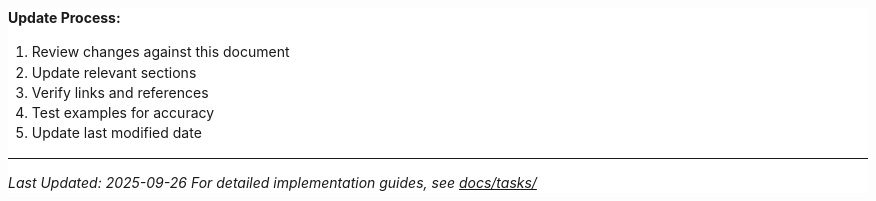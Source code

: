 **Update Process:**
1. Review changes against this document
2. Update relevant sections
3. Verify links and references
4. Test examples for accuracy
5. Update last modified date

---

*Last Updated: 2025-09-26*
*For detailed implementation guides, see [docs/tasks/](./docs/tasks/)*
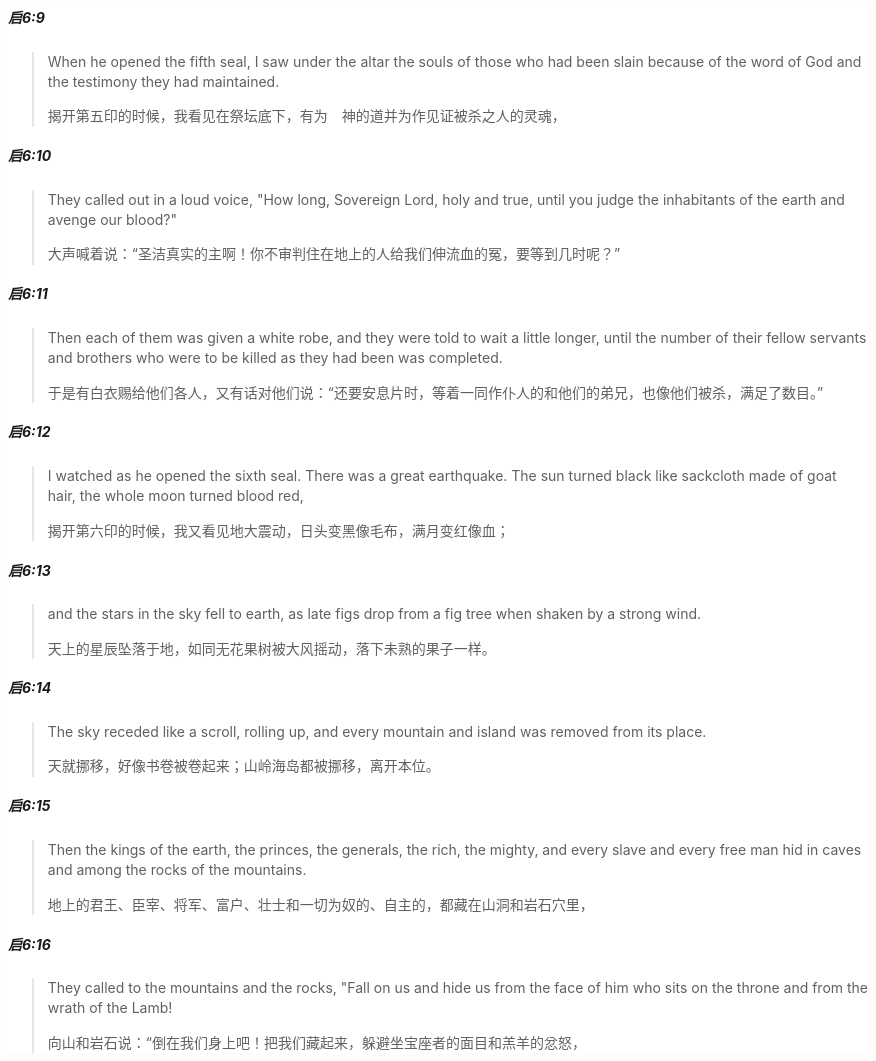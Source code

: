 
##### 启6:9
> When he opened the fifth seal, I saw under the altar the souls of those who had been slain because of the word of God and the testimony they had maintained.
>
> 揭开第五印的时候，我看见在祭坛底下，有为　神的道并为作见证被杀之人的灵魂，


##### 启6:10
> They called out in a loud voice, "How long, Sovereign Lord, holy and true, until you judge the inhabitants of the earth and avenge our blood?"
>
> 大声喊着说：“圣洁真实的主啊！你不审判住在地上的人给我们伸流血的冤，要等到几时呢？”


##### 启6:11
> Then each of them was given a white robe, and they were told to wait a little longer, until the number of their fellow servants and brothers who were to be killed as they had been was completed.
>
> 于是有白衣赐给他们各人，又有话对他们说：“还要安息片时，等着一同作仆人的和他们的弟兄，也像他们被杀，满足了数目。”


##### 启6:12
> I watched as he opened the sixth seal. There was a great earthquake. The sun turned black like sackcloth made of goat hair, the whole moon turned blood red,
>
> 揭开第六印的时候，我又看见地大震动，日头变黑像毛布，满月变红像血；


##### 启6:13
> and the stars in the sky fell to earth, as late figs drop from a fig tree when shaken by a strong wind.
>
> 天上的星辰坠落于地，如同无花果树被大风摇动，落下未熟的果子一样。


##### 启6:14
> The sky receded like a scroll, rolling up, and every mountain and island was removed from its place.
>
> 天就挪移，好像书卷被卷起来；山岭海岛都被挪移，离开本位。


##### 启6:15
> Then the kings of the earth, the princes, the generals, the rich, the mighty, and every slave and every free man hid in caves and among the rocks of the mountains.
>
> 地上的君王、臣宰、将军、富户、壮士和一切为奴的、自主的，都藏在山洞和岩石穴里，


##### 启6:16
> They called to the mountains and the rocks, "Fall on us and hide us from the face of him who sits on the throne and from the wrath of the Lamb!
>
> 向山和岩石说：“倒在我们身上吧！把我们藏起来，躲避坐宝座者的面目和羔羊的忿怒，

--*--

How to complete this task
Note each line above that contains "every" and copy it out.

Written solution
> The sky receded like a scroll, rolling up, and every mountain and island was removed from its place.
> Then the kings of the earth, the princes, the generals, the rich, the mighty, and every slave and every free man hid in caves and among the rocks of the mountains.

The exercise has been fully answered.